(Requirement):
Report the count of lines below that include "fingerprintCancel", without any other text.

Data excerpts
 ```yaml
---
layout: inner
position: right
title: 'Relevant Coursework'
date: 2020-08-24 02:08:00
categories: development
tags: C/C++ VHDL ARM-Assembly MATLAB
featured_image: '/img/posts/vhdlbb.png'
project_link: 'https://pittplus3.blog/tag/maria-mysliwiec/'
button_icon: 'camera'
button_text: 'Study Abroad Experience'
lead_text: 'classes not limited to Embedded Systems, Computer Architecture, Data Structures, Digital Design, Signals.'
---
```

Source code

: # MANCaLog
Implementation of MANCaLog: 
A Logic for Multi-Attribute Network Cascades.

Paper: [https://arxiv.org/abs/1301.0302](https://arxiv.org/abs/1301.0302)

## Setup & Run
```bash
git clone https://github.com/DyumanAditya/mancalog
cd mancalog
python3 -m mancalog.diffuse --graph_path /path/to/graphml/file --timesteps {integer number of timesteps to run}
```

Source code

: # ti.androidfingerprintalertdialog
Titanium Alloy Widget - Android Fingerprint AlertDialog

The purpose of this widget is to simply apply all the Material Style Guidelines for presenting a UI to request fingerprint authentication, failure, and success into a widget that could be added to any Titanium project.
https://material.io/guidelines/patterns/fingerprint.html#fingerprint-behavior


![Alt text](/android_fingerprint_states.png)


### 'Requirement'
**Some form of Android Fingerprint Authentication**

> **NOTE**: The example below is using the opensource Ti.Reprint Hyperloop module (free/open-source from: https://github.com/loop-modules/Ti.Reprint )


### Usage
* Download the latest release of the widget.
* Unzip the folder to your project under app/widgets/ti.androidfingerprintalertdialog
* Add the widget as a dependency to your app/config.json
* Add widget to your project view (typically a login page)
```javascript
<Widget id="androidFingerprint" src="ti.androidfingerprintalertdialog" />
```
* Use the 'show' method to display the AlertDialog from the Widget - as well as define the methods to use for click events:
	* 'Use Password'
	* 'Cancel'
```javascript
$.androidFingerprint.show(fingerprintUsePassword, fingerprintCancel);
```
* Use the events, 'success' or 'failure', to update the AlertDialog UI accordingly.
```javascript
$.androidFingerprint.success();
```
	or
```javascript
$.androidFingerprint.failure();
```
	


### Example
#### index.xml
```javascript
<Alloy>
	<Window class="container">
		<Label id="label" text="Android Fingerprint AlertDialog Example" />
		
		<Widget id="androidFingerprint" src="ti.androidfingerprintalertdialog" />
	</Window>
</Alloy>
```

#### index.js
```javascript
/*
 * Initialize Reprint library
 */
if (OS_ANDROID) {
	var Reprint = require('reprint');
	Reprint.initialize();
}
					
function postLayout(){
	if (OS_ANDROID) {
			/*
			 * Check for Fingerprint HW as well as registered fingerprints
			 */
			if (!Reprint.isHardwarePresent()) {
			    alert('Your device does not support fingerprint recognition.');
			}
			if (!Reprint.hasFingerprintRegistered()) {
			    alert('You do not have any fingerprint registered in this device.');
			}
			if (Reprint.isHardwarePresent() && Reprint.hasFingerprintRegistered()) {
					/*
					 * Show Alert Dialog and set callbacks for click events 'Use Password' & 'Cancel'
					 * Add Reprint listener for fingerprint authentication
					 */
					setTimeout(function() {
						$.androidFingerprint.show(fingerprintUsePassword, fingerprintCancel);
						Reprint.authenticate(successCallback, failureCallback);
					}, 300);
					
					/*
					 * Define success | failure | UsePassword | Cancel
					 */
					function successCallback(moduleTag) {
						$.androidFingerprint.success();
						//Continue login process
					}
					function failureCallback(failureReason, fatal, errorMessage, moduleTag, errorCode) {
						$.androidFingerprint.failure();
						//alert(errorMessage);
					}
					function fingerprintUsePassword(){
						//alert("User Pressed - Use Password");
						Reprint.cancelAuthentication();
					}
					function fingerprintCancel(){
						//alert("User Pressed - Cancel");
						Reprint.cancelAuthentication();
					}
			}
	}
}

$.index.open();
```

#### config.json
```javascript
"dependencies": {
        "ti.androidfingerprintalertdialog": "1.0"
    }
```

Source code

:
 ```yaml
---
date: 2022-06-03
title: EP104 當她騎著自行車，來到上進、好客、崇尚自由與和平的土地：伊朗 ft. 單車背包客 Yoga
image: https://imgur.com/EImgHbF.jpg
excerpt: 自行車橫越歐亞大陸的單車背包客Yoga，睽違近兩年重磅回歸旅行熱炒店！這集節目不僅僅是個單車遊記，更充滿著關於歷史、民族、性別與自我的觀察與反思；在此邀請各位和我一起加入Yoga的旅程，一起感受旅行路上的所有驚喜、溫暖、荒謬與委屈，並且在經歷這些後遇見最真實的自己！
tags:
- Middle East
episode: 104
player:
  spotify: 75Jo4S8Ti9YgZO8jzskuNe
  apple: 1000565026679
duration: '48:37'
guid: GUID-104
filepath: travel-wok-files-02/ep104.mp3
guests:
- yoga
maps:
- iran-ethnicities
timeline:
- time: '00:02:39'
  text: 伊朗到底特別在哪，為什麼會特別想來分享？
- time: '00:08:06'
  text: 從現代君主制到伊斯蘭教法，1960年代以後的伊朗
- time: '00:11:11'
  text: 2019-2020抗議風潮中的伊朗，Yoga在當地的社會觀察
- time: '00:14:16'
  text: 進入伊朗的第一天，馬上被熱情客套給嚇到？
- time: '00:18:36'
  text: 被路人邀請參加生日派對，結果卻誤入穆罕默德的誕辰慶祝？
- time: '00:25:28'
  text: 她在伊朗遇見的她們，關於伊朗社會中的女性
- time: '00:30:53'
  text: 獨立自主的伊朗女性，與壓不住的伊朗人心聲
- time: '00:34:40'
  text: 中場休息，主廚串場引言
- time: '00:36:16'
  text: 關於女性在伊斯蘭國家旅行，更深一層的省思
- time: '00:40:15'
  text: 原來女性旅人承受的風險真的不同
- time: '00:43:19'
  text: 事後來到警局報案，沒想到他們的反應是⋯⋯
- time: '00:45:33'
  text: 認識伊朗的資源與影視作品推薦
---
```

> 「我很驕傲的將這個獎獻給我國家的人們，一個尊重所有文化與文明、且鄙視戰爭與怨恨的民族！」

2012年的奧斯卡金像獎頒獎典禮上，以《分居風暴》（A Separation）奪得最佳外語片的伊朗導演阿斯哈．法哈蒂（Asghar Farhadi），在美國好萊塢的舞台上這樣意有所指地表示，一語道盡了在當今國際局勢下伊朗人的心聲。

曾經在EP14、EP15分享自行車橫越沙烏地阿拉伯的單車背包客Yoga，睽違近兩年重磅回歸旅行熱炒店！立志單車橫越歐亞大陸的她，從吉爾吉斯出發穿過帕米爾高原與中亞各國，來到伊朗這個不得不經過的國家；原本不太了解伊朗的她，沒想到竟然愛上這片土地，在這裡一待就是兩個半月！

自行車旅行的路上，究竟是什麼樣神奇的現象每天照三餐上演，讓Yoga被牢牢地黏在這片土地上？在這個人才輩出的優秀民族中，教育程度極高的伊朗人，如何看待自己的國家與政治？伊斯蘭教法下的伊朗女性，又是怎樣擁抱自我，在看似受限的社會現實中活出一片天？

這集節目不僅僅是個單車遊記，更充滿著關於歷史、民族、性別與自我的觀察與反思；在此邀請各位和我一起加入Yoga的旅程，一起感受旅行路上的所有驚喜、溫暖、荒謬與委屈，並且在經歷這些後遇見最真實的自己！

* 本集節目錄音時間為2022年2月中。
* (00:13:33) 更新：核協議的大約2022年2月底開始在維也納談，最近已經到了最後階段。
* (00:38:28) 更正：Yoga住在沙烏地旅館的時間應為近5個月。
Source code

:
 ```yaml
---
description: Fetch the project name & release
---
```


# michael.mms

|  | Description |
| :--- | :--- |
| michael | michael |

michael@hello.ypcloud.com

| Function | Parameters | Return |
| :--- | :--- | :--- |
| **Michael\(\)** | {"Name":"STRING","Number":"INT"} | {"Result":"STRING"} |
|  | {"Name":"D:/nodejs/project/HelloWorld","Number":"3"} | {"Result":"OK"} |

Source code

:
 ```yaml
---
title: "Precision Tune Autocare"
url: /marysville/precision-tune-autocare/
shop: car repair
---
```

(Response):
3